Improcedibilità per intervento adempimento ex art. 8 d.l. 34/2023 (TAR Lazio n. 7173 del 21.04.2026)
Principi di diritto (Massima)
La fattispecie legale della cessazione della materia del contendere di cui all’art. 8, comma 3, del d.l. n. 34/2023, convertito con modificazioni dalla legge n. 56/2023, relativa al ripiano del superamento del tetto di spesa dei dispositivi medici, si perfeziona solo con il concorso cumulativo del tempestivo versamento, da parte dell’azienda fornitrice, della quota ridotta del 48% e della successiva attestazione regionale o provinciale dell’avvenuto pagamento, comunicata alla segreteria del giudice adito. L’adesione alla procedura agevolata e l’affermato adempimento dell’obbligazione pecuniaria, in assenza del provvedimento di accertamento dell’ente, non integrano la predetta fattispecie complessa, ma costituiscono elementi univoci dai quali il giudice può desumere, ai sensi dell’art. 84, comma 4, c.p.a., la sopravvenuta carenza di interesse alla decisione, con conseguente declaratoria di improcedibilità del ricorso.
Il Fatto
La società ricorrente, fornitrice di dispositivi medici, ha impugnato dinanzi al TAR Lazio i provvedimenti con cui la Regione Sardegna ha dato attuazione al ripiano del superamento dei tetti di spesa regionali per gli anni dal 2015 al 2018, ai sensi dell’art. 9-ter del d.l. n. 78/2015, convertito con modificazioni dalla legge n. 125/2015, nonché i presupposti decreti ministeriali e l’accordo sancito in Conferenza Stato-Regioni. Nel corso del giudizio, la società ha dichiarato di aver aderito alla procedura di cui all’art. 8, comma 3, del d.l. n. 34/2023, provvedendo al pagamento del 48% dell’importo originariamente addebitato, e ha chiesto la declaratoria di estinzione del giudizio per intervenuta cessazione della materia del contendere.

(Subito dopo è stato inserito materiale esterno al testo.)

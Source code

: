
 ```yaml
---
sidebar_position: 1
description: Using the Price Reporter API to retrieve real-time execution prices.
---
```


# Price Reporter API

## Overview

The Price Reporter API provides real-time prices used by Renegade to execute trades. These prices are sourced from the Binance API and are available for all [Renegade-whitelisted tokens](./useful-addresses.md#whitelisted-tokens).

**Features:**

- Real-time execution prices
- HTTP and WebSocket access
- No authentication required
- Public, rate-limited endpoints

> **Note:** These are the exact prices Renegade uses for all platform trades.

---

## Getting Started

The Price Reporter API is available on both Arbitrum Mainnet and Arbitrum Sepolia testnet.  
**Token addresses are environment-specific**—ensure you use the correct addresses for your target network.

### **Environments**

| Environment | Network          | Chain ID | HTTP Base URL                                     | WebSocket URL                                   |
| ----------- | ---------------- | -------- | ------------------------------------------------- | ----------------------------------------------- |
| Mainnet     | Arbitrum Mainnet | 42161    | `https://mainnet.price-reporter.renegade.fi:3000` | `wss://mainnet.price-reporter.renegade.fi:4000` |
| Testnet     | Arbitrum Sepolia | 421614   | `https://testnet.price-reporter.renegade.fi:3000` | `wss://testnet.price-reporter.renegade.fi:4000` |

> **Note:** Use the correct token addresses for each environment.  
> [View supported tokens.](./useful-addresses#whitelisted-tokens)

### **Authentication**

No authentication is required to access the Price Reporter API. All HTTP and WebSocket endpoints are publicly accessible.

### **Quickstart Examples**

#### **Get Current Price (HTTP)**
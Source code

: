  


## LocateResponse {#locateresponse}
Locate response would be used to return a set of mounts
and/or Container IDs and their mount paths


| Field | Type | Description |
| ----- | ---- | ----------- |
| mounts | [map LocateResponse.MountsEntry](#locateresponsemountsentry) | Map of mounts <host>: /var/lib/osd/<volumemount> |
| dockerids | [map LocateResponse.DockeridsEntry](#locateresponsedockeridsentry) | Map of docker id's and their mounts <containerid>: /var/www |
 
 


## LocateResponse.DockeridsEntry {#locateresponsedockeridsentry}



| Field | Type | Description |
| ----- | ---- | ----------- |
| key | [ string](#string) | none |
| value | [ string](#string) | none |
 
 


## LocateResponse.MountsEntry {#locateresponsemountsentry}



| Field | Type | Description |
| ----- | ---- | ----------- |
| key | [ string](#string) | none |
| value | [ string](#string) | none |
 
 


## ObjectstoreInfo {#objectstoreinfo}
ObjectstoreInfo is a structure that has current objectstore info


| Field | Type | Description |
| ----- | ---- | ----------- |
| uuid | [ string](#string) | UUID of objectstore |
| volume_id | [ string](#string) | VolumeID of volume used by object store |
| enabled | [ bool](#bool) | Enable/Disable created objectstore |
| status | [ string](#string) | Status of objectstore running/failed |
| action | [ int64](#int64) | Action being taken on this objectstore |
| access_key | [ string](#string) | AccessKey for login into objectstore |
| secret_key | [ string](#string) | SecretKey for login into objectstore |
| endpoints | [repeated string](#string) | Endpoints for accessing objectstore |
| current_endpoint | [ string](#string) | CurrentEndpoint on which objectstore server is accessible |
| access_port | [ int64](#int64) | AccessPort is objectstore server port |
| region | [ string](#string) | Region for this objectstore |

La Motivazione della Corte
Il Collegio ha innanzitutto ricostruito il tenore letterale dell’art. 8, comma 3, del d.l. n. 34/2023, osservando che la norma subordina l’estinzione del giudizio al verificarsi di una fattispecie complessa, il cui perfezionamento richiede non soltanto l’integrale e tempestivo versamento della quota ridotta da parte dell’azienda fornitrice, ma anche l’adozione, da parte della regione o provincia autonoma, di un provvedimento di accertamento del tempestivo pagamento, pubblicato nei bollettini ufficiali e nei siti istituzionali e comunicato senza indugio alla segreteria del TAR Lazio.
Nel caso di specie, pur avendo la ricorrente documentato l’avvenuto pagamento della quota del 48%, il Collegio ha rilevato l’assenza nel fascicolo di causa del provvedimento regionale di attestazione e della relativa comunicazione alla segreteria. Tale mancanza ha impedito di ritenere integrata la fattispecie legale della cessazione della materia del contendere, non potendo l’adempimento dell’azienda surrogare l’attività accertativa riservata dall’ordinamento all’ente impositore.
Tuttavia, il Collegio ha riconosciuto che la dichiarazione di parte ricorrente di aver aderito alla procedura agevolata e di aver assolto alle conseguenti obbligazioni pecuniarie integra gli estremi del comportamento univoco dal quale, ai sensi dell’art. 84, comma 4, c.p.a., è consentito desumere la sopravvenuta carenza di interesse alla decisione del ricorso. L’opzione per la definizione agevolata e l’esecuzione del relativo pagamento, infatti, manifestano in modo inequivoco la volontà della ricorrente di abbandonare la contestazione giurisdizionale, rendendo l’ulteriore prosecuzione del giudizio priva di qualsiasi utilità concreta.
Sulla base di tali premesse, il TAR ha dichiarato il ricorso improcedibile ai sensi dell’art. 35, comma 1, lettera c), e dell’art. 84, comma 4, c.p.a., disponendo la compensazione integrale delle spese di lite in ragione della peculiarità della controversia e delle sopravvenienze normative.